Sullivan Alioto was regarded as the "most liberal" of the five members of the Boston School Committee when, in December 1974, it voted 3-2 to refuse to comply with the order of Federal District Judge Wendell Arthur Garrity Jr. to desegregate the Boston Public Schools. At the height of the School Committee debates over whether to comply with the Federal Court order to desegregate the Boston Public Schools, in 1974 and 1975, as described in Newsday by reporter John Treen, "the argument is between Kerrigan and Sullivan. Sullivan is the most liberal of the Committee, Kerrigan the most vocally conservative. Kerrigan accuses Sullivan of questioning an appointment... Sullivan explodes."

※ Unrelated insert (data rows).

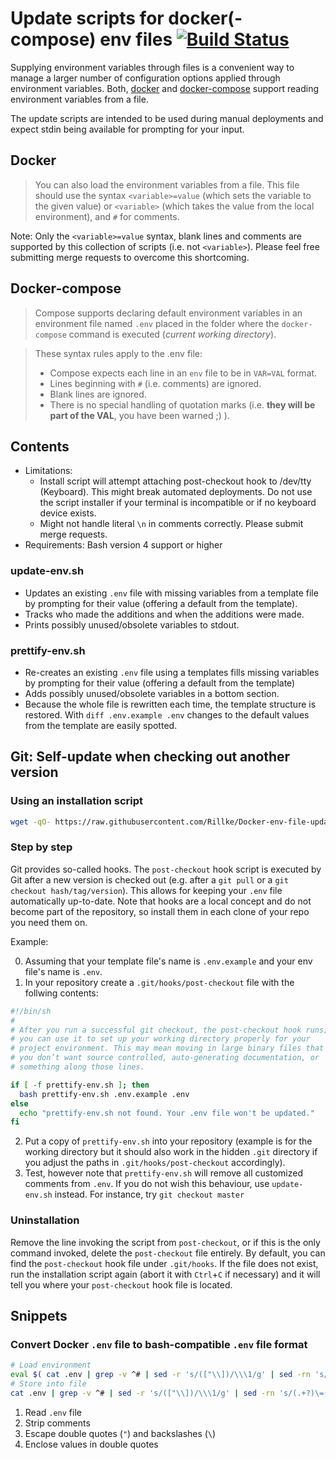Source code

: # Update scripts for docker(-compose) env files [![Build Status](https://travis-ci.org/Rillke/Docker-env-file-update.svg?branch=master)](https://travis-ci.org/Rillke/Docker-env-file-update)

Supplying environment variables through files is a convenient way to manage a larger number of configuration options applied through environment variables. Both, [docker](https://docs.docker.com/engine/reference/commandline/run/#set-environment-variables--e-env-env-file) and [docker-compose](https://docs.docker.com/compose/env-file/) support reading environment variables from a file.

The update scripts are intended to be used during manual deployments and expect stdin being available for prompting for your input.

## Docker

> You can also load the environment variables from a file.
> This file should use the syntax `<variable>=value` (which
> sets the variable to the given value) or `<variable>`
> (which takes the value from the local environment),
> and `#` for comments.

Note: Only the `<variable>=value` syntax, blank lines and comments are supported by this collection of scripts (i.e. not `<variable>`). Please feel free submitting merge requests to overcome this shortcoming.

## Docker-compose

> Compose supports declaring default environment variables
> in an environment file named `.env` placed in the folder
> where the `docker-compose` command is executed (*current
> working directory*).

> These syntax rules apply to the .env file:
>
> - Compose expects each line in an `env` file to be in `VAR=VAL` format.
> - Lines beginning with `#` (i.e. comments) are ignored.
> - Blank lines are ignored.
> - There is no special handling of quotation marks (i.e. **they will be part of the VAL**, you have been warned ;) ).

## Contents

- Limitations:
    - Install script will attempt attaching post-checkout hook to /dev/tty (Keyboard). This might break automated deployments. Do not use the script installer if your terminal is incompatible or if no keyboard device exists.
    - Might not handle literal `\n` in comments correctly. Please submit merge requests.
- Requirements: Bash version 4 support or higher

### update-env.sh

- Updates an existing `.env` file with missing variables from a template file by prompting for their value (offering a default from the template).
- Tracks who made the additions and when the additions were made.
- Prints possibly unused/obsolete variables to stdout.

### prettify-env.sh

- Re-creates an existing `.env` file using a templates fills missing variables by prompting for their value (offering a default from the template)
- Adds possibly unused/obsolete variables in a bottom section.
- Because the whole file is rewritten each time, the template structure is restored. With `diff .env.example .env` changes to the default values from the template are easily spotted.

## Git: Self-update when checking out another version

### Using an installation script
```sh
wget -qO- https://raw.githubusercontent.com/Rillke/Docker-env-file-update/master/install.sh | bash
```

### Step by step

Git provides so-called hooks. The `post-checkout` hook script is executed by Git after a new version is checked out (e.g. after a `git pull` or a `git checkout hash/tag/version`). This allows for keeping your `.env` file automatically up-to-date. Note that hooks are a local concept and do not become part of the repository, so install them in each clone of your repo you need them on.

Example:

0. Assuming that your template file's name is `.env.example` and your env file's name is `.env`.
1. In your repository create a `.git/hooks/post-checkout` file with the follwing contents:

```sh
#!/bin/sh
#
# After you run a successful git checkout, the post-checkout hook runs;
# you can use it to set up your working directory properly for your
# project environment. This may mean moving in large binary files that
# you don’t want source controlled, auto-generating documentation, or
# something along those lines.

if [ -f prettify-env.sh ]; then
  bash prettify-env.sh .env.example .env
else
  echo "prettify-env.sh not found. Your .env file won't be updated."
fi
```

2. Put a copy of `prettify-env.sh` into your repository (example is for the working directory but it should also work in the hidden `.git` directory if you adjust the paths in `.git/hooks/post-checkout` accordingly).
3. Test, however note that `prettify-env.sh` will remove all customized comments from `.env`. If you do not wish this behaviour, use `update-env.sh` instead. For instance, try `git checkout master`

### Uninstallation

Remove the line invoking the script from `post-checkout`, or if this is the only command invoked, delete the `post-checkout` file entirely. By default, you can find the `post-checkout` hook file under `.git/hooks`. If the file does not exist, run the installation script again (abort it with `Ctrl`+`C` if necessary) and it will tell you where your `post-checkout` hook file is located.

## Snippets

### Convert Docker `.env` file to bash-compatible `.env` file format

```sh
# Load environment
eval $( cat .env | grep -v ^# | sed -r 's/(["\\])/\\\1/g' | sed -rn 's/(.+?)\=(.+)/\1="\2"/p' )
# Store into file
cat .env | grep -v ^# | sed -r 's/(["\\])/\\\1/g' | sed -rn 's/(.+?)\=(.+)/\1="\2"/p' > .bash.env
```

1. Read `.env` file
2. Strip comments
3. Escape double quotes (`"`) and backslashes (`\`)
4. Enclose values in double quotes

The University of Massachusetts, Boston, in a report as part of its Collaborative History of Segregation in Boston, described Sullivan Alioto as "an outsider" who "entered the Boston School Committee in 1974 and completely challenged the status quo, altering the committee for the better. ... By taking a look at Kathleen Sullivan’s role in the move to desegregate Boston Public Schools, we gain an often overlooked narrative because of how she did not quite fit in with her contemporaries at the time."

Sullivan Alioto was succeeded on the school committee by her sister, Jean Sullivan McKeigue.

==Later career==
She was a Democratic Party primary election candidate for the United States Senate in Massachusetts in 1978, finishing third.

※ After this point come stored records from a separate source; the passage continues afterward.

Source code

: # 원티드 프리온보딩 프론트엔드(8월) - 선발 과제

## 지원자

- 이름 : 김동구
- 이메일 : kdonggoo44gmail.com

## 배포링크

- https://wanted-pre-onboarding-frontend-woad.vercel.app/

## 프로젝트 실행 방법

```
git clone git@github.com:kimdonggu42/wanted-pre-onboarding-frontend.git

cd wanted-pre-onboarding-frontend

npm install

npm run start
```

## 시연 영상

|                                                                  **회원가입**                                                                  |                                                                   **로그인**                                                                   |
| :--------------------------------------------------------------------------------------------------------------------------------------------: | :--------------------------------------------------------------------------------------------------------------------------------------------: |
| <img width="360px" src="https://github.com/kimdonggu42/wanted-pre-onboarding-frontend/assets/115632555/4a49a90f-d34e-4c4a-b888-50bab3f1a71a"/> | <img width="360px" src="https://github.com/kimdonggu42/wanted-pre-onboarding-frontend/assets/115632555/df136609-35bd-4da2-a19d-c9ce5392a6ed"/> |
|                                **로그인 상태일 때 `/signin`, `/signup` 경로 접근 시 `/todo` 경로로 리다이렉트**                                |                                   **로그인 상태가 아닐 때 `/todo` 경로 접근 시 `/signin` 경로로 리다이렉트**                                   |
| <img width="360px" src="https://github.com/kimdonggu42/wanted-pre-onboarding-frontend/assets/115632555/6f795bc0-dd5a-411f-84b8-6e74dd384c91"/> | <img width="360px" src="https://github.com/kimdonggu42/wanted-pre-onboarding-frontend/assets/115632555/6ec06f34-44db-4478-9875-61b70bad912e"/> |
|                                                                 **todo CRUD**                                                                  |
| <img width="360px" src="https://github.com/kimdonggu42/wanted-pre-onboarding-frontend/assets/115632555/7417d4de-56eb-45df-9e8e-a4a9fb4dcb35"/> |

Sullivan Alioto served as executive director of the Foundation of the City College of San Francisco. In 2016, Sullivan Alioto was a member of an advisory panel that recommended that the federal Department of Education sever ties with the Accrediting Council for Independent Colleges and Schools because the group was accrediting predatory and fraudulent for-profit colleges.

==Personal life==
From 1974 to 1976, Sullivan Alioto dated the then-closeted Barney Frank. In April 1976, Sullivan Alioto's father suggested that, while she was attending a convention in San Francisco, she have lunch with former San Francisco Mayor Joseph Alioto. She and Alioto married in 1978 and remained together until his death in 1998. Because Alioto was divorced, the wedding was performed by excommunicated Catholic priest and activist Joseph O'Rourke.

Sullivan Alioto has two children, Patrick Joseph Sullivan Alioto and Domenica Alioto.